Let me back up. I knew the story, of course -- when I was a child, I owned one of those "Great Illustrated Classics" versions, a tiny little pocket-sized book that was covered in illustrations every other page. I cannot remember how I came by the book, but I suspect my parents bought it for me under the impression that reading would improve my mind, and that anything deemed a 'classic' by the powers-that-be would not threaten my moral fiber with ungodly thoughts. (I wasn't, in contrast, allowed to read anything with dragons on the cover until I went away for college, due to their association in my mother's mind with Satan.)

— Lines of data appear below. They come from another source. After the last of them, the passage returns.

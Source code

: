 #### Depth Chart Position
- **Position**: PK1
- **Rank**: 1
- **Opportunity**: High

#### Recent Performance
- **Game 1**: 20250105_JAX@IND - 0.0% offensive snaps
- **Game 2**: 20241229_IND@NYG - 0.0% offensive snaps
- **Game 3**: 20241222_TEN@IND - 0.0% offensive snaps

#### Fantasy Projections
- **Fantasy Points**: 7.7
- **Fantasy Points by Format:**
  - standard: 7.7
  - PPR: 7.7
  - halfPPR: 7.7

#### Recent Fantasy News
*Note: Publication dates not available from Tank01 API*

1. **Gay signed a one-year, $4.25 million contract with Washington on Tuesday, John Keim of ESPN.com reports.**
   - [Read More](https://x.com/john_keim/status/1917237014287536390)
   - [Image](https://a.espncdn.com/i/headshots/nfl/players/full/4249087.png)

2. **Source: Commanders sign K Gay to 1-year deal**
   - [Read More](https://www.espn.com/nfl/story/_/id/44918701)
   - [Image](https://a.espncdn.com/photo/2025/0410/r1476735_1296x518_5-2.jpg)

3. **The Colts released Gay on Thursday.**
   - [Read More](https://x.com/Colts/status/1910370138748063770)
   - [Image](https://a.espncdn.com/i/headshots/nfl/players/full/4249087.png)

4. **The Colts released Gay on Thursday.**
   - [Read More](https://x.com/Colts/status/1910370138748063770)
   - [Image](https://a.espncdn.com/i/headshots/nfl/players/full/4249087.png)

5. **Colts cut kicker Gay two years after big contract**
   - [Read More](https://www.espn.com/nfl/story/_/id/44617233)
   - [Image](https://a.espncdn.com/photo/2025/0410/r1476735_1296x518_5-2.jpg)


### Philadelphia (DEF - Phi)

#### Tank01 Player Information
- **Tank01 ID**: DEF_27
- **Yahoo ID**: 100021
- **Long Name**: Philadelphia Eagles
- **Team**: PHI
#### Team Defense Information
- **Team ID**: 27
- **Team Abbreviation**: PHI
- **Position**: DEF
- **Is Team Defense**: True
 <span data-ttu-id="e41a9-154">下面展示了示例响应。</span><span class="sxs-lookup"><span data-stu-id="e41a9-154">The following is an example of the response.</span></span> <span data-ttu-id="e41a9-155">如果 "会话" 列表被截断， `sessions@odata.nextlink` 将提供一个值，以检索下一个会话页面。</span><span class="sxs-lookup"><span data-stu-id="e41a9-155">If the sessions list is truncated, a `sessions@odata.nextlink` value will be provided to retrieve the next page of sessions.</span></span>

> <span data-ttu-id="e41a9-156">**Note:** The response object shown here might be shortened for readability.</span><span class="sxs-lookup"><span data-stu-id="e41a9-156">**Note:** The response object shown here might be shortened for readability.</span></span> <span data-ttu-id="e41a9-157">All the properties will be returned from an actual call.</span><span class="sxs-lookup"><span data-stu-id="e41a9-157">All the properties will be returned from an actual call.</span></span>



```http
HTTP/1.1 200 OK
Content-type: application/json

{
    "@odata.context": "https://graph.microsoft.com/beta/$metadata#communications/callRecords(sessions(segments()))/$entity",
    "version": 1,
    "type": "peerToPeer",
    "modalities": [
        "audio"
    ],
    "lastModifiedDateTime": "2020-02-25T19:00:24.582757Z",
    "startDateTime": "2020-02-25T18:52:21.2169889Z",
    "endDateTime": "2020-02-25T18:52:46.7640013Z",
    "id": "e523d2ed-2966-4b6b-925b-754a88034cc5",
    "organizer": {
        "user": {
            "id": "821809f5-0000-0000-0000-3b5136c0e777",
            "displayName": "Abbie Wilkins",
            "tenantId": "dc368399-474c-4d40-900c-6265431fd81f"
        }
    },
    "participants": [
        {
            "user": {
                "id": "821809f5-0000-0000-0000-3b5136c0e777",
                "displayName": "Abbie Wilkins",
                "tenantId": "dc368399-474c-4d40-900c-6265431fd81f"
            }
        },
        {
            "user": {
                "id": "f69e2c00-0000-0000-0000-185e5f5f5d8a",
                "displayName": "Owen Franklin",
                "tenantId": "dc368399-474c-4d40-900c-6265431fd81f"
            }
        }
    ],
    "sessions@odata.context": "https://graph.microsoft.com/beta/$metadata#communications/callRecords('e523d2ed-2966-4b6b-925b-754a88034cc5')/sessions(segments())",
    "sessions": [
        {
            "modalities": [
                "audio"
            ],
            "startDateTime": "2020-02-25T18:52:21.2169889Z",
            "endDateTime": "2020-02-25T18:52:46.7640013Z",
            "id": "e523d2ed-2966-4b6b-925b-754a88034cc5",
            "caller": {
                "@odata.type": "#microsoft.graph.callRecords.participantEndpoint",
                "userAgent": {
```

Those of you who are familiar with "The Time Machine" will of course be chortling at the delicate irony omnipresent in my childhood, and I will readily confess that Wells' terrifying tale of a future where white ape-like creatures prey in the dark on the small child-like humanoids that dwell in the ruins of civilization utterly scarred me for years, but in a good way -- like a facial scar on an anime character that connotates bad-assitude without any of the usual drawbacks that facial scars in real life usually carry.

So when I picked up an eBook copy of "The Time Machine" and an audiobook copy from Audible recently in various sales, it seemed high time to revisit a childhood memory that I held in terrified adulation.

My reading started pleasantly enough. The prose was a little heavier than I'd remembered, and the narrator had that annoying (to me) tendency to jump ahead in the narrative with little 'teasers' like (I'm paraphrasing) "that was what I conjectured at the time, gentleman, but as you will see if you keep reading, er, listening, you will find how disastrously, monstrously, and above all interestingly wrong I was!" I absolutely hate that technique in writing, but Wells' was a master in so many ways that I really felt I must give him a pass.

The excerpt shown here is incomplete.